> _TASK STATEMENT_:
Once the line with "## This item" is found in the entries below, repeat it and each following line exactly, up to and including the line with "Magie reconstituée |". Add no other lines.

--- INPUT RECORDS Enclosed Below ---

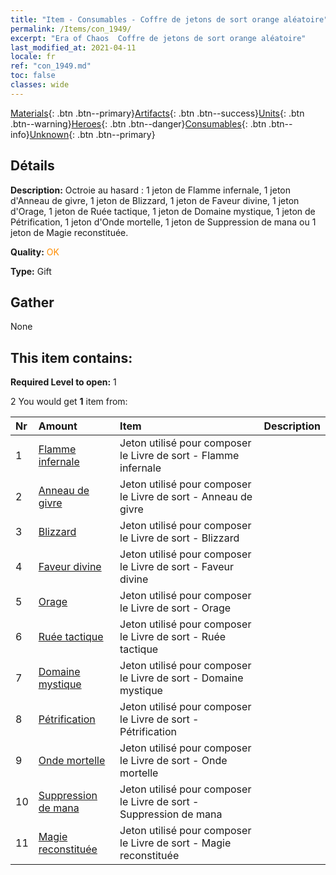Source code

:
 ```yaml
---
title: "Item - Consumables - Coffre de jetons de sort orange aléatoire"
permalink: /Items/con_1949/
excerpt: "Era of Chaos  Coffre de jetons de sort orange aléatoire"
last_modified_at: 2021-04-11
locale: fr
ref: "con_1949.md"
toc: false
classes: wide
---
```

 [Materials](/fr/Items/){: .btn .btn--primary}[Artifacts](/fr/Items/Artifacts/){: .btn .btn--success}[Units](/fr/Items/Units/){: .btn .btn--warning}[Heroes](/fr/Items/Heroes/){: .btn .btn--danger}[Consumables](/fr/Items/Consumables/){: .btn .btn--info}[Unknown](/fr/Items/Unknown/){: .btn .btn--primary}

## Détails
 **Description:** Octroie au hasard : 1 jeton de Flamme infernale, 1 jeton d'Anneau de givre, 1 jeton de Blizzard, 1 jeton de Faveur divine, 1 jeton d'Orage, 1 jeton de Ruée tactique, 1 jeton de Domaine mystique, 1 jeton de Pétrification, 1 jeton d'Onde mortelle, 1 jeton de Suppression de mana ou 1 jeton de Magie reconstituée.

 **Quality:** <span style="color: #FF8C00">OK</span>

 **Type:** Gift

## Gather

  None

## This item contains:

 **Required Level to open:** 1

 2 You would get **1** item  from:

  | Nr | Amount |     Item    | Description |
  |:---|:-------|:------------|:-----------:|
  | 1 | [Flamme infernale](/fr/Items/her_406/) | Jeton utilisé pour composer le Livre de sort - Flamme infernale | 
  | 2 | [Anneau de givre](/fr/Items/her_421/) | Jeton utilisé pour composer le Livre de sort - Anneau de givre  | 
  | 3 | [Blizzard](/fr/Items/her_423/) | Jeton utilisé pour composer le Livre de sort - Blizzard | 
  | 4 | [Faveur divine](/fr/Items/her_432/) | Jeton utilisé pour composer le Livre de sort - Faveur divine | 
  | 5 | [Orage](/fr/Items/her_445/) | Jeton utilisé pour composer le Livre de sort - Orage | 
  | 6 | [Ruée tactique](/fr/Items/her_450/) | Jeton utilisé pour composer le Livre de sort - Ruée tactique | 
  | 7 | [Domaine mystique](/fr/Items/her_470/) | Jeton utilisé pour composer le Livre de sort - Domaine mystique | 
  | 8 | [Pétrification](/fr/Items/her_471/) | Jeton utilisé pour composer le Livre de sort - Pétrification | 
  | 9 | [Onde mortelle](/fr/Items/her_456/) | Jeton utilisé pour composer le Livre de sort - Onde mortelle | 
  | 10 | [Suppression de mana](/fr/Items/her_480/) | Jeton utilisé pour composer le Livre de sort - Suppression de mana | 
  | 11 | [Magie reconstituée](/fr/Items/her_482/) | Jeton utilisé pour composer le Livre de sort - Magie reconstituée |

--- End of Enclosed INPUT RECORDS ---
--- INPUT RECORDS Enclosed Below ---

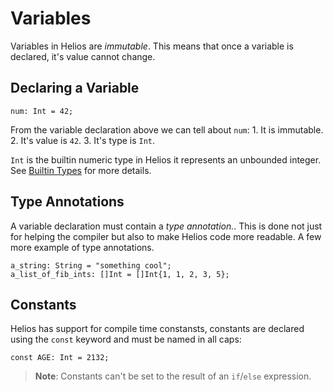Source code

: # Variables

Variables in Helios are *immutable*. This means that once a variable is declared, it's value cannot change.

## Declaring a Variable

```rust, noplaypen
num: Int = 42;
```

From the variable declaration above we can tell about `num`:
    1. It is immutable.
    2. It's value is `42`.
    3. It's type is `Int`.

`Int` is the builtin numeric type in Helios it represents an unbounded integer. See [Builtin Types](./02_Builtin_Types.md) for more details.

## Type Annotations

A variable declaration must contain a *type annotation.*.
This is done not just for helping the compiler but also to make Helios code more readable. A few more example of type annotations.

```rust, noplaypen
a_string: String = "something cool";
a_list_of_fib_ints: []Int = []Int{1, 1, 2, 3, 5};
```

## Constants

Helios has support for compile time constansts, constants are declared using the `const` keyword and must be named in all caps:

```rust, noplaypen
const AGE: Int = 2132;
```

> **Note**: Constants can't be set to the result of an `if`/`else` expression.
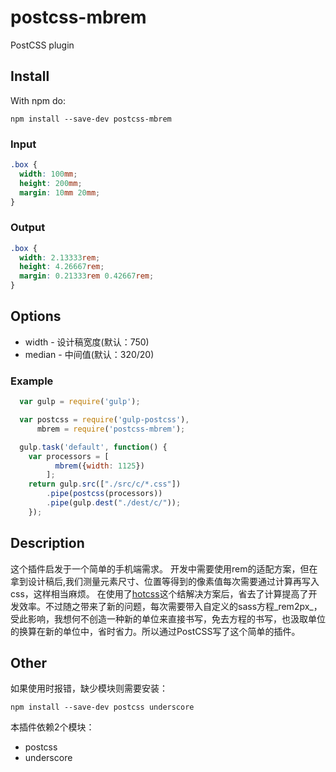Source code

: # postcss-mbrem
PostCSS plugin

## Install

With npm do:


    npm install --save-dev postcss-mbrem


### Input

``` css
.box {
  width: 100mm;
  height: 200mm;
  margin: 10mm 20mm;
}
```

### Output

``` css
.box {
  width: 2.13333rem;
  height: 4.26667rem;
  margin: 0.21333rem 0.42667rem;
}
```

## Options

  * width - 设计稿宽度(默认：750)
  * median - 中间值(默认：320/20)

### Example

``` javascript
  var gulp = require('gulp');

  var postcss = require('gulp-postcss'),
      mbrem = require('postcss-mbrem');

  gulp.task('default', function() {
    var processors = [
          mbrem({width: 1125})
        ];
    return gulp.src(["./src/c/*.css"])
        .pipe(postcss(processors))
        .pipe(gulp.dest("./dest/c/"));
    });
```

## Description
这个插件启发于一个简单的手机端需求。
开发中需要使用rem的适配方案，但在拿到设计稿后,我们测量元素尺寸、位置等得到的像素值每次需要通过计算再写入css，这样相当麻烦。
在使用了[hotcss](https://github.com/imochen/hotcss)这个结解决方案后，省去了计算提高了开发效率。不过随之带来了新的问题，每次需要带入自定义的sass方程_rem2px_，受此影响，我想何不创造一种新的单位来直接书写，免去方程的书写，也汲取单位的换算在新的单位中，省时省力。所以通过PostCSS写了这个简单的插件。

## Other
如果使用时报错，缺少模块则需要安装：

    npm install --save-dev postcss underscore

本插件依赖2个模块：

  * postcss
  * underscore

--- End of Enclosed INPUT RECORDS ---

> _TASK SOLUTION_:
## This item contains:

 **Required Level to open:** 1

 2 You would get **1** item  from:

  | Nr | Amount |     Item    | Description |
  |:---|:-------|:------------|:-----------:|
  | 1 | [Flamme infernale](/fr/Items/her_406/) | Jeton utilisé pour composer le Livre de sort - Flamme infernale | 
  | 2 | [Anneau de givre](/fr/Items/her_421/) | Jeton utilisé pour composer le Livre de sort - Anneau de givre  | 
  | 3 | [Blizzard](/fr/Items/her_423/) | Jeton utilisé pour composer le Livre de sort - Blizzard | 
  | 4 | [Faveur divine](/fr/Items/her_432/) | Jeton utilisé pour composer le Livre de sort - Faveur divine | 
  | 5 | [Orage](/fr/Items/her_445/) | Jeton utilisé pour composer le Livre de sort - Orage | 
  | 6 | [Ruée tactique](/fr/Items/her_450/) | Jeton utilisé pour composer le Livre de sort - Ruée tactique | 
  | 7 | [Domaine mystique](/fr/Items/her_470/) | Jeton utilisé pour composer le Livre de sort - Domaine mystique | 
  | 8 | [Pétrification](/fr/Items/her_471/) | Jeton utilisé pour composer le Livre de sort - Pétrification | 
  | 9 | [Onde mortelle](/fr/Items/her_456/) | Jeton utilisé pour composer le Livre de sort - Onde mortelle | 
  | 10 | [Suppression de mana](/fr/Items/her_480/) | Jeton utilisé pour composer le Livre de sort - Suppression de mana | 
  | 11 | [Magie reconstituée](/fr/Items/her_482/) | Jeton utilisé pour composer le Livre de sort - Magie reconstituée |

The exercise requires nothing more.